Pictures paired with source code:
=== Begin Enclosure ===

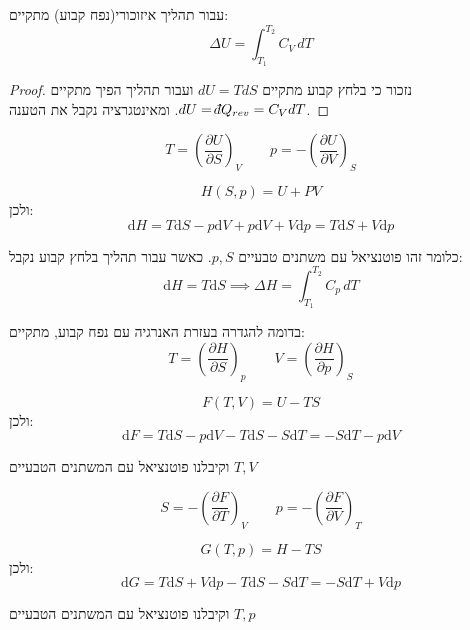 \documentclass{tstextbook}
\begin{document}
\begin{proposition}
עבור תהליך איזוכורי(נפח קבוע) מתקיים:
$$\Delta U = \int_{T_{1}}^{T_{2}} C_{V} \, dT $$

\end{proposition}
\begin{proof}
נזכור כי בלחץ קבוע מתקיים \(dU=TdS\) ועבור תהליך הפיך מתקיים \(dU=\;\bar{}\mkern-7.5mu dQ_{rev}=C_{V}dT\). ומאינטגרציה נקבל את הטענה.

\end{proof}
\begin{proposition}
$$T=\left(\frac{\partial U}{\partial S}\right)_{V}\qquad p=-\left(\frac{\partial U}{\partial V}\right)_{S}$$

\end{proposition}
\begin{definition}[אנטלפיה]
$$H(S,p)=U+PV$$
ולכן:
$$\mathrm{d}H=T\mathrm{d}S-p\mathrm{d}V+p\mathrm{d}V+V\mathrm{d}p=T\mathrm{d}S+V\mathrm{d}p$$

\end{definition}
כלומר זהו פוטנציאל עם משתנים טבעיים \(p,S\).
כאשר עבור תהליך בלחץ קבוע נקבל: 
$$\mathrm{d}H=T\mathrm{d}S\implies \Delta H = \int_{T_{1}}^{T_{2}} C_{p} \, dT$$

\begin{corollary}
בדומה להגדרה בעזרת האנרגיה עם נפח קבוע, מתקיים:
$$T=\left(\frac{\partial H}{\partial S}\right)_{p}\qquad V=\left(\frac{\partial H}{\partial p}\right)_{S}$$

\end{corollary}
\begin{definition}
$$F(T,V)=U-TS$$
ולכן:
$$\mathrm{d}F=T\mathrm{d}S-p\mathrm{d}V-T\mathrm{d}S-S\mathrm{d}T=-S\mathrm{d}T-p\mathrm{d}V$$

\end{definition}
וקיבלנו פוטנציאל עם המשתנים הטבעיים \(T,V\)

\begin{corollary}
$$S=-\left(\frac{\partial F}{\partial T}\right)_{V}\qquad p=-\left({\frac{\partial F}{\partial V}}\right)_{T}$$

\end{corollary}
\begin{definition}
$$G(T,p)=H-TS$$
ולכן:
$$\mathrm{d}G=T\mathrm{d}S+V\mathrm{d}p-T\mathrm{d}S-S\mathrm{d}T=-S\mathrm{d}T+V\mathrm{d}p$$

\end{definition}
וקיבלנו פוטנציאל עם המשתנים הטבעיים \(T,p\)
\end{document}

=== End Enclosure ===

▶ **Goal of the exercise**:
Look over the records. Copy the lines that include the word "תהליך".

▶ **Answer box**:
עבור תהליך איזוכורי(נפח קבוע) מתקיים:
נזכור כי בלחץ קבוע מתקיים \(dU=TdS\) ועבור תהליך הפיך מתקיים \(dU=\;\bar{}\mkern-7.5mu dQ_{rev}=C_{V}dT\). ומאינטגרציה נקבל את הטענה.
כאשר עבור תהליך בלחץ קבוע נקבל: 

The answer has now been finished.